As for this blog, I have long noted that I have felt unsure as to what direction to take it in. If anything, this feeling has been exacerbated. I feel I've written what I've wanted to about haredi apologetics. I have no desire to write responses to, say, Leib Kelemen or Gerald Schroeder...I feel most of the works of the most popular kiruv gurus have been properly addressed by respondents. I have not often been "evangelized" by Modern Orthodox apologetics so they do not much interest me either. As a 23 year old who was mostly steeped in Jewish books for the past 5 years, I don't feel that I have many insights on the difficult ethical and philosophical questions that we as people-- and therefore political actors -- have to answer.
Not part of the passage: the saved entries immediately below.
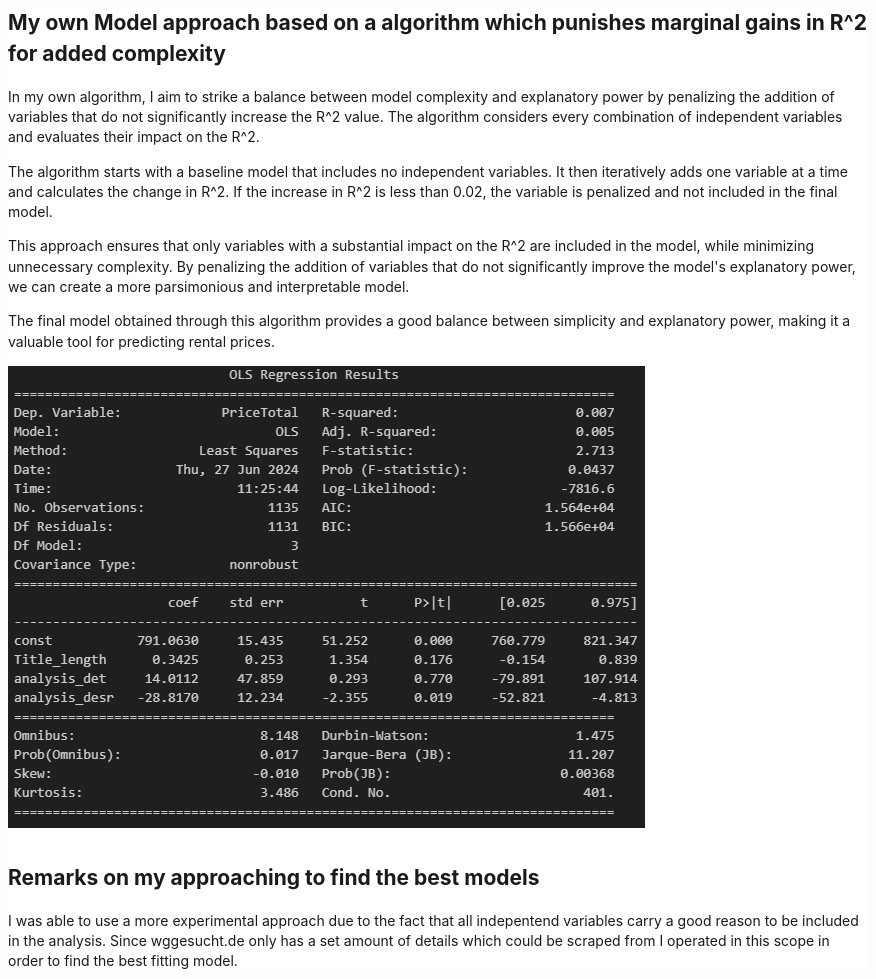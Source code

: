 
## My own Model approach based on a algorithm which punishes marginal gains in R^2 for added complexity

In my own algorithm, I aim to strike a balance between model complexity and explanatory power by penalizing the addition of variables that do not significantly increase the R^2 value. The algorithm considers every combination of independent variables and evaluates their impact on the R^2.

The algorithm starts with a baseline model that includes no independent variables. It then iteratively adds one variable at a time and calculates the change in R^2. If the increase in R^2 is less than 0.02, the variable is penalized and not included in the final model.

This approach ensures that only variables with a substantial impact on the R^2 are included in the model, while minimizing unnecessary complexity. By penalizing the addition of variables that do not significantly improve the model's explanatory power, we can create a more parsimonious and interpretable model.

The final model obtained through this algorithm provides a good balance between simplicity and explanatory power, making it a valuable tool for predicting rental prices.

![alt text](image-3.png)


## Remarks on my approaching to find the best models

I was able to use a more experimental approach due to the fact that all indepentend variables carry a good reason to be included in the analysis. Since wggesucht.de only has a set amount of details which could be scraped from I operated in this scope in order to find the best fitting model.

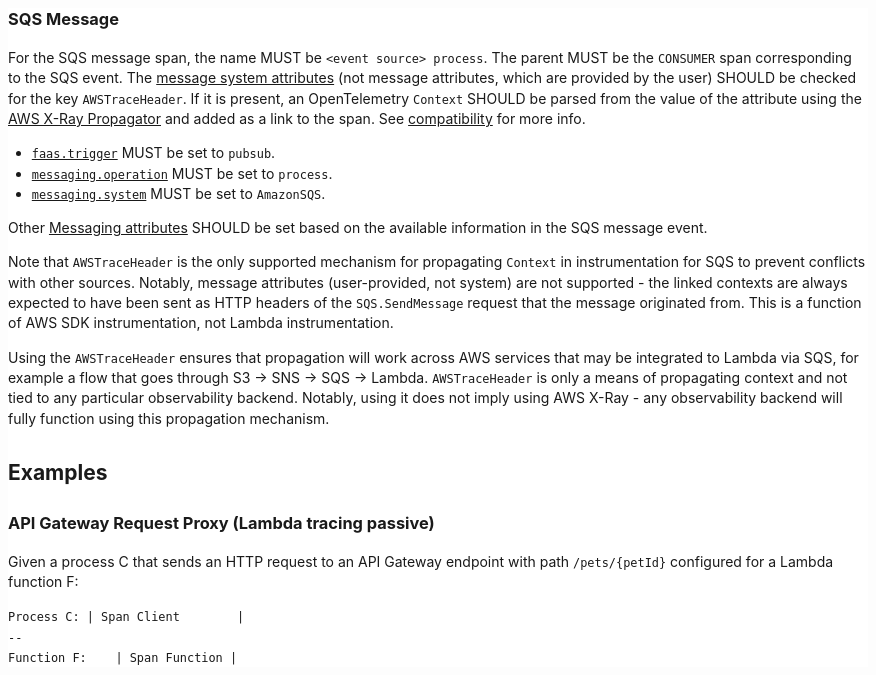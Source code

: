 ### SQS Message

For the SQS message span, the name MUST be `<event source> process`.  The parent MUST be the `CONSUMER` span
corresponding to the SQS event. The [message system attributes][] (not message attributes, which are provided by
the user) SHOULD be checked for the key `AWSTraceHeader`. If it is present, an OpenTelemetry `Context` SHOULD be
parsed from the value of the attribute using the [AWS X-Ray Propagator](https://github.com/open-telemetry/opentelemetry-specification/tree/v1.21.0/specification/context/api-propagators.md) and
added as a link to the span.
See [compatibility](../../supplementary-guidelines/compatibility/aws.md#context-propagation) for more info.

- [`faas.trigger`][faas] MUST be set to `pubsub`.
- [`messaging.operation`](/specification/messaging/messaging-spans.md#messaging-attributes) MUST be set to `process`.
- [`messaging.system`](/specification/messaging/messaging-spans.md#messaging-attributes) MUST be set to `AmazonSQS`.

Other [Messaging attributes](/specification/messaging/messaging-spans.md#messaging-attributes) SHOULD be set based on the available information in the SQS message
event.

Note that `AWSTraceHeader` is the only supported mechanism for propagating `Context` in instrumentation for SQS
to prevent conflicts with other sources. Notably, message attributes (user-provided, not system) are not supported -
the linked contexts are always expected to have been sent as HTTP headers of the `SQS.SendMessage` request that
the message originated from. This is a function of AWS SDK instrumentation, not Lambda instrumentation.

Using the `AWSTraceHeader` ensures that propagation will work across AWS services that may be integrated to
Lambda via SQS, for example a flow that goes through S3 -> SNS -> SQS -> Lambda. `AWSTraceHeader` is only a means
of propagating context and not tied to any particular observability backend. Notably, using it does not imply
using AWS X-Ray - any observability backend will fully function using this propagation mechanism.

[message system attributes]: https://docs.aws.amazon.com/AWSSimpleQueueService/latest/SQSDeveloperGuide/sqs-message-metadata.html#sqs-message-system-attributes

## Examples

### API Gateway Request Proxy (Lambda tracing passive)

Given a process C that sends an HTTP request to an API Gateway endpoint with path `/pets/{petId}` configured for
a Lambda function F:

```
Process C: | Span Client        |
--
Function F:    | Span Function |
```


[faas]: faas-spans.md (FaaS trace conventions)
[faasres]: /specification/resource/faas.md (FaaS resource conventions)
[cloud]: /specification/resource/cloud.md (Cloud resource conventions)
[resource property]: https://docs.aws.amazon.com/apigateway/latest/developerguide/set-up-lambda-proxy-integrations.html#api-gateway-simple-proxy-for-lambda-input-format
[input event format]: https://docs.aws.amazon.com/apigateway/latest/developerguide/set-up-lambda-proxy-integrations.html#api-gateway-simple-proxy-for-lambda-input-format
[TracingSqsMessageHandler]: https://github.com/open-telemetry/opentelemetry-java-instrumentation/blob/v1.0.1/instrumentation/aws-lambda-1.0/library/src/main/java/io/opentelemetry/instrumentation/awslambda/v1_0/TracingSqsMessageHandler.java
[environment variables]: https://docs.aws.amazon.com/lambda/latest/dg/configuration-envvars.html#configuration-envvars-runtime
[DocumentStatus]: https://github.com/open-telemetry/opentelemetry-specification/blob/v1.21.0/specification/document-status.md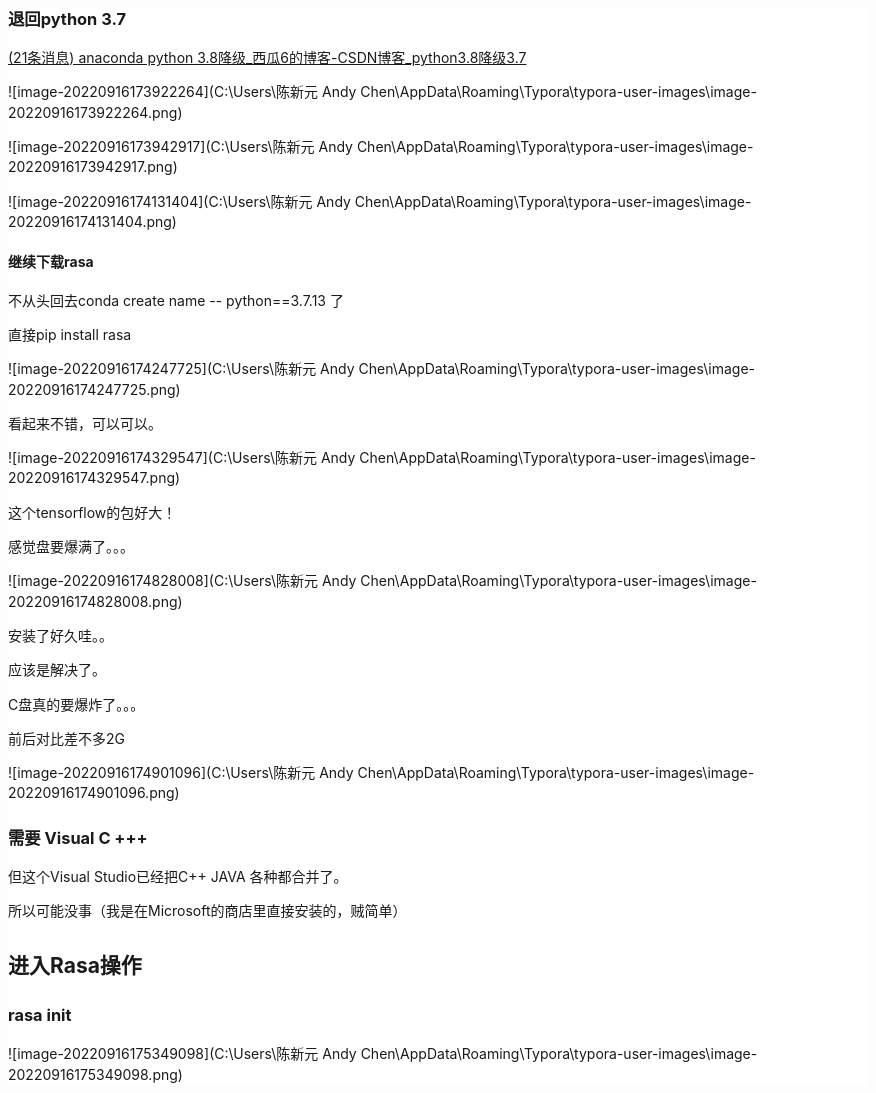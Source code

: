 ### 退回python 3.7

[(21条消息) anaconda python 3.8降级_西瓜6的博客-CSDN博客_python3.8降级3.7](https://blog.csdn.net/qq_37924224/article/details/117712061)

![image-20220916173922264](C:\Users\陈新元 Andy Chen\AppData\Roaming\Typora\typora-user-images\image-20220916173922264.png)

![image-20220916173942917](C:\Users\陈新元 Andy Chen\AppData\Roaming\Typora\typora-user-images\image-20220916173942917.png)

![image-20220916174131404](C:\Users\陈新元 Andy Chen\AppData\Roaming\Typora\typora-user-images\image-20220916174131404.png)



#### 继续下载rasa

不从头回去conda create name -- python==3.7.13 了

直接pip install rasa

![image-20220916174247725](C:\Users\陈新元 Andy Chen\AppData\Roaming\Typora\typora-user-images\image-20220916174247725.png)

看起来不错，可以可以。

![image-20220916174329547](C:\Users\陈新元 Andy Chen\AppData\Roaming\Typora\typora-user-images\image-20220916174329547.png)

这个tensorflow的包好大！

感觉盘要爆满了。。。

![image-20220916174828008](C:\Users\陈新元 Andy Chen\AppData\Roaming\Typora\typora-user-images\image-20220916174828008.png)

安装了好久哇。。

应该是解决了。



C盘真的要爆炸了。。。

前后对比差不多2G

![image-20220916174901096](C:\Users\陈新元 Andy Chen\AppData\Roaming\Typora\typora-user-images\image-20220916174901096.png)



### 需要 Visual C +++

但这个Visual Studio已经把C++ JAVA 各种都合并了。

所以可能没事（我是在Microsoft的商店里直接安装的，贼简单）



## 进入Rasa操作

### rasa init

![image-20220916175349098](C:\Users\陈新元 Andy Chen\AppData\Roaming\Typora\typora-user-images\image-20220916175349098.png)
I could try to mekarve people to atheism, but I'd think almost anybody who has chanced to stumble across this blog who might have a shot of adopting what I consider to be the correct lifestance (i.e. atheism) would be able to find and read better attacks on general theistic hypotheses than I could muster; moreover, there are so many atheist bloggers promoting atheism, I don't feel there's much of a need for one more. There was an excellent recommendation that I should focus the blog on hosting informal interviews with people about their experiences with religion, but as I am in a "transition period" right now, I'm not in a position to do that. Perhaps at a later date that is what this blog will be about. I'm not shutting it down. I like to write and while I have felt "blocked" as a writer for a bit now, I hope that I shall be inspired -- hopefully soon -- to have a general direction I want to take the blog in.

7 comments:

  1. Good luck. Hope you're back soon.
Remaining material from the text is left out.